Let’s have a moment of silence for the significant others of devoted golf enthusiasts... As the golf course beckons and the allure of fairways and greens take hold, the partners of golfers find themselves with empty weekends, hushed living rooms, and the gentle rustle of golf-related conversations that fill the air. Well, that might be a tad dramatic, but we are talking about a time-intensive hobby here, most weekends, rain or shine, it’s a lot! And here’s where the phrase ‘Golf Widow’ comes in...
A Golf Widow is someone who often spends time alone as their partner indulges in golf. You may have spotted the term on TikTok, accumulating a staggering 16 billion views. As the trend continues to surge, we explored the prevalence of being a Golf Widow by surveying 3,000 Americans on either theirs or their partner’s golfing pursuits. So, let’s putt it into motion!

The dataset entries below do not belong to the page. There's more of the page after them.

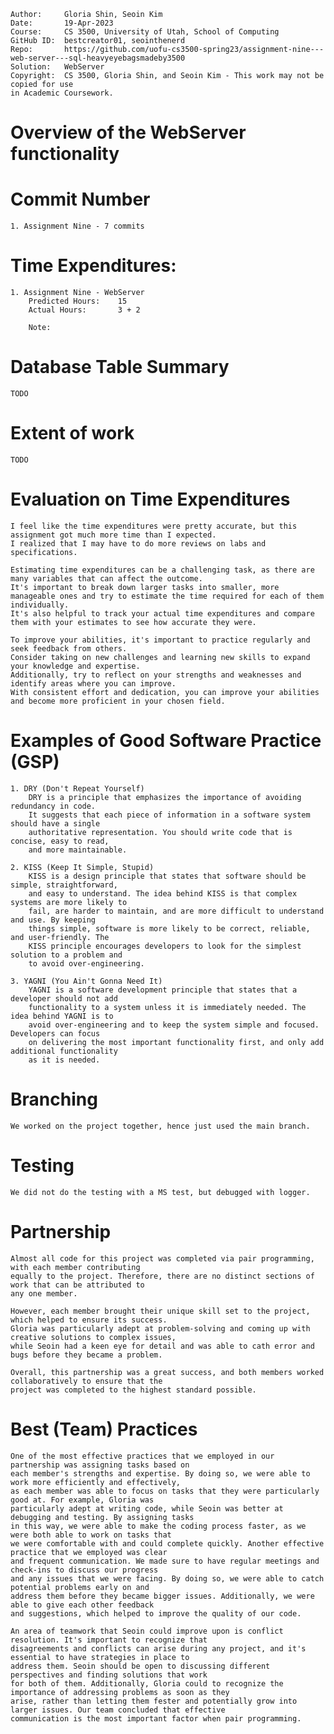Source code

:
 ```
Author:		Gloria Shin, Seoin Kim
Date:		19-Apr-2023
Course:		CS 3500, University of Utah, School of Computing
GitHub ID:	bestcreator01, seointhenerd
Repo:		https://github.com/uofu-cs3500-spring23/assignment-nine---web-server---sql-heavyeyebagsmadeby3500
Solution:	WebServer
Copyright:	CS 3500, Gloria Shin, and Seoin Kim - This work may not be copied for use
in Academic Coursework.
```

# Overview of the WebServer functionality

	
# Commit Number
	
	1. Assignment Nine - 7 commits

# Time Expenditures:

	1. Assignment Nine - WebServer
		Predicted Hours:	15
		Actual Hours:		3 + 2

		Note:

# Database Table Summary

	TODO

# Extent of work

	TODO

# Evaluation on Time Expenditures

	I feel like the time expenditures were pretty accurate, but this assignment got much more time than I expected.
	I realized that I may have to do more reviews on labs and specifications.

	Estimating time expenditures can be a challenging task, as there are many variables that can affect the outcome. 
	It's important to break down larger tasks into smaller, more manageable ones and try to estimate the time required for each of them individually.
	It's also helpful to track your actual time expenditures and compare them with your estimates to see how accurate they were.

	To improve your abilities, it's important to practice regularly and seek feedback from others. 
	Consider taking on new challenges and learning new skills to expand your knowledge and expertise. 
	Additionally, try to reflect on your strengths and weaknesses and identify areas where you can improve. 
	With consistent effort and dedication, you can improve your abilities and become more proficient in your chosen field.	

# Examples of Good Software Practice (GSP)

	1. DRY (Don't Repeat Yourself)
		DRY is a principle that emphasizes the importance of avoiding redundancy in code.
		It suggests that each piece of information in a software system should have a single
		authoritative representation. You should write code that is concise, easy to read,
		and more maintainable.

	2. KISS (Keep It Simple, Stupid)
		KISS is a design principle that states that software should be simple, straightforward,
		and easy to understand. The idea behind KISS is that complex systems are more likely to
		fail, are harder to maintain, and are more difficult to understand and use. By keeping
		things simple, software is more likely to be correct, reliable, and user-friendly. The
		KISS principle encourages developers to look for the simplest solution to a problem and
		to avoid over-engineering.
		
	3. YAGNI (You Ain't Gonna Need It)
		YAGNI is a software development principle that states that a developer should not add
		functionality to a system unless it is immediately needed. The idea behind YAGNI is to 
		avoid over-engineering and to keep the system simple and focused. Developers can focus
		on delivering the most important functionality first, and only add additional functionality
		as it is needed.

# Branching

	We worked on the project together, hence just used the main branch.

# Testing
	
	We did not do the testing with a MS test, but debugged with logger.

# Partnership

	Almost all code for this project was completed via pair programming, with each member contributing
	equally to the project. Therefore, there are no distinct sections of work that can be attributed to 
	any one member.

	However, each member brought their unique skill set to the project, which helped to ensure its success.
	Gloria was particularly adept at problem-solving and coming up with creative solutions to complex issues,
	while Seoin had a keen eye for detail and was able to cath error and bugs before they became a problem.

	Overall, this partnership was a great success, and both members worked collaboratively to ensure that the 
	project was completed to the highest standard possible.

# Best (Team) Practices

	One of the most effective practices that we employed in our partnership was assigning tasks based on
	each member's strengths and expertise. By doing so, we were able to work more efficiently and effectively,
	as each member was able to focus on tasks that they were particularly good at. For example, Gloria was 
	particularly adept at writing code, while Seoin was better at debugging and testing. By assigning tasks 
	in this way, we were able to make the coding process faster, as we were both able to work on tasks that 
	we were comfortable with and could complete quickly. Another effective practice that we employed was clear 
	and frequent communication. We made sure to have regular meetings and check-ins to discuss our progress 
	and any issues that we were facing. By doing so, we were able to catch potential problems early on and 
	address them before they became bigger issues. Additionally, we were able to give each other feedback 
	and suggestions, which helped to improve the quality of our code.

	An area of teamwork that Seoin could improve upon is conflict resolution. It's important to recognize that
	disagreements and conflicts can arise during any project, and it's essential to have strategies in place to
	address them. Seoin should be open to discussing different perspectives and finding solutions that work
	for both of them. Additionally, Gloria could to recognize the importance of addressing problems as soon as they 
	arise, rather than letting them fester and potentially grow into larger issues. Our team concluded that effective 
	communication is the most important factor when pair programming.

More people are playing golf than ever before, roughly one in seven Americans played in 2022. For many, golf goes beyond the game, it’s an opportunity to connect with pals and perhaps enjoy a drink or two afterwards. While embracing sports is great, for some, the words ‘I’m off to golf’ sounds like nails on a chalkboard.
Our nationwide survey reveal a shocking 14% of respondents with golf-playing partners labelled themselves as a Golf Widow. We explored various types of Golf Widows, from those who relish the extra space, the parents holding down the fort with the kids, to the ones who just wish their partners were at home more.
Among those who described themselves as a Golf Widow:
There's a reason some partners experience a feeling of being left behind, golf is known to have a time-consuming nature and can take hours to complete. We asked our respondents, both the golfers and the golfing partners, how often they play and what the average duration of their golf sessions are.
A notable 21% of the golfer’s partners disclosed that their significant others engage in the sport weekly, while an impressive 69% of them invest 3-4 hours per session on the golf course. The most frequent answer was once a month, at 27%.
Interestingly, the golfers’ responses paint a different picture. They confess to playing the sport far less frequently. Most notably, a substantial 40% mentioned playing only a couple of times a year. Once a month followed by 25%. Though a common ground emerged in terms of duration with the most common answer being an average of 3-4 hours.
A revealing 15% of golfers admitted to concocting excuses for being late from the golf course. Naturally, we asked both the golfers and golf partners about some of the unusual fibs they've spun or heard. From toilet emergencies to tending to sick animals, the excuses were a diverse array. Some even slipped up, like citing a frost delay in the heart of July. And then there were those who wove intricate tales, like blaming Bill Murray's autograph frenzy for slow play...
I told my girlfriend that Bill Murray was playing ahead of us and that he was taking a long time at every hole to sign autographs and take photos with other golfers, so was holding up our play.
Meanwhile, one golf partner recounted catching her significant other in a lie. He claimed his golfing buddy “was accidentally hit while driving his golf cart and he needed to stay with him until help arrived. It was weird because his golfing buddy was in the same grocery store as me whilst I was talking to him on the phone.” Apparently, cart trouble didn’t extend to shopping carts!
In general, “Golf Widow” is a playful term often used in jest. However, it is clear there is a touch of reality behind it, given the actual time golfers invest on the course. Some even candidly admit to fabricating reasons for their extended golf outings. So, it can certainly come as no surprise when golfing partners find themselves identifying as a Golf Widow.
We surveyed 3,000 Americans on either theirs or their partners golfing habits. The age range was 18+ with all participants living in the United States.